#### About this exercise:
Except for the pictures, retype the records that follow exactly.

#### Input records:
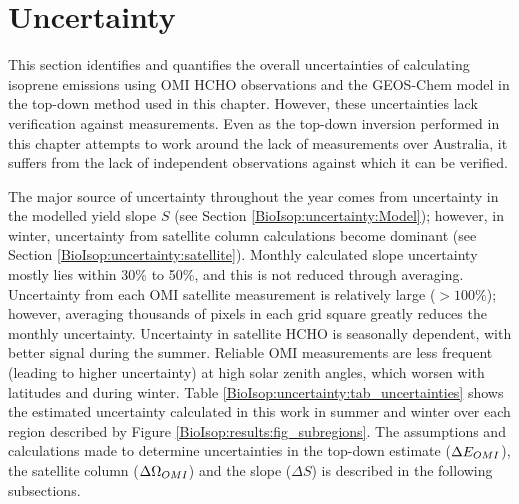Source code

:     
    
\section{Uncertainty}
\label{BioIsop:uncertainty}
  
  
  This section identifies and quantifies the overall uncertainties of calculating isoprene emissions using OMI HCHO observations and the GEOS-Chem model in the top-down method used in this chapter.
  However, these uncertainties lack verification against measurements.
  Even as the top-down inversion performed in this chapter attempts to work around the lack of measurements over Australia, it suffers from the lack of independent observations against which it can be verified.
  
  The major source of uncertainty throughout the year comes from uncertainty in the modelled yield slope $S$ (see Section \ref{BioIsop:uncertainty:Model}); however, in winter, uncertainty from satellite column calculations become dominant (see Section \ref{BioIsop:uncertainty:satellite}).
  Monthly calculated slope uncertainty mostly lies within 30\% to 50\%, and this is not reduced through averaging.
  Uncertainty from each OMI satellite measurement is relatively large ($>100\%$); however, averaging thousands of pixels in each grid square greatly reduces the monthly uncertainty.
  Uncertainty in satellite HCHO is seasonally dependent, with better signal during the summer.
  Reliable OMI measurements are less frequent (leading to higher uncertainty) at high solar zenith angles, which worsen with latitudes and during winter.
  Table \ref{BioIsop:uncertainty:tab_uncertainties} shows the estimated uncertainty calculated in this work in summer and winter over each region described by Figure \ref{BioIsop:results:fig_subregions}.
  The assumptions and calculations made to determine uncertainties in the top-down estimate ($\Delta E_{OMI}$), the satellite column ($\Delta \Omega_{OMI}$) and the slope ($\Delta S$) is described in the following subsections.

#### Task response:
Source code

:     
    
\section{Uncertainty}
\label{BioIsop:uncertainty}
  
  
  This section identifies and quantifies the overall uncertainties of calculating isoprene emissions using OMI HCHO observations and the GEOS-Chem model in the top-down method used in this chapter.
  However, these uncertainties lack verification against measurements.
  Even as the top-down inversion performed in this chapter attempts to work around the lack of measurements over Australia, it suffers from the lack of independent observations against which it can be verified.
  
  The major source of uncertainty throughout the year comes from uncertainty in the modelled yield slope $S$ (see Section \ref{BioIsop:uncertainty:Model}); however, in winter, uncertainty from satellite column calculations become dominant (see Section \ref{BioIsop:uncertainty:satellite}).
  Monthly calculated slope uncertainty mostly lies within 30\% to 50\%, and this is not reduced through averaging.
  Uncertainty from each OMI satellite measurement is relatively large ($>100\%$); however, averaging thousands of pixels in each grid square greatly reduces the monthly uncertainty.
  Uncertainty in satellite HCHO is seasonally dependent, with better signal during the summer.
  Reliable OMI measurements are less frequent (leading to higher uncertainty) at high solar zenith angles, which worsen with latitudes and during winter.
  Table \ref{BioIsop:uncertainty:tab_uncertainties} shows the estimated uncertainty calculated in this work in summer and winter over each region described by Figure \ref{BioIsop:results:fig_subregions}.
  The assumptions and calculations made to determine uncertainties in the top-down estimate ($\Delta E_{OMI}$), the satellite column ($\Delta \Omega_{OMI}$) and the slope ($\Delta S$) is described in the following subsections.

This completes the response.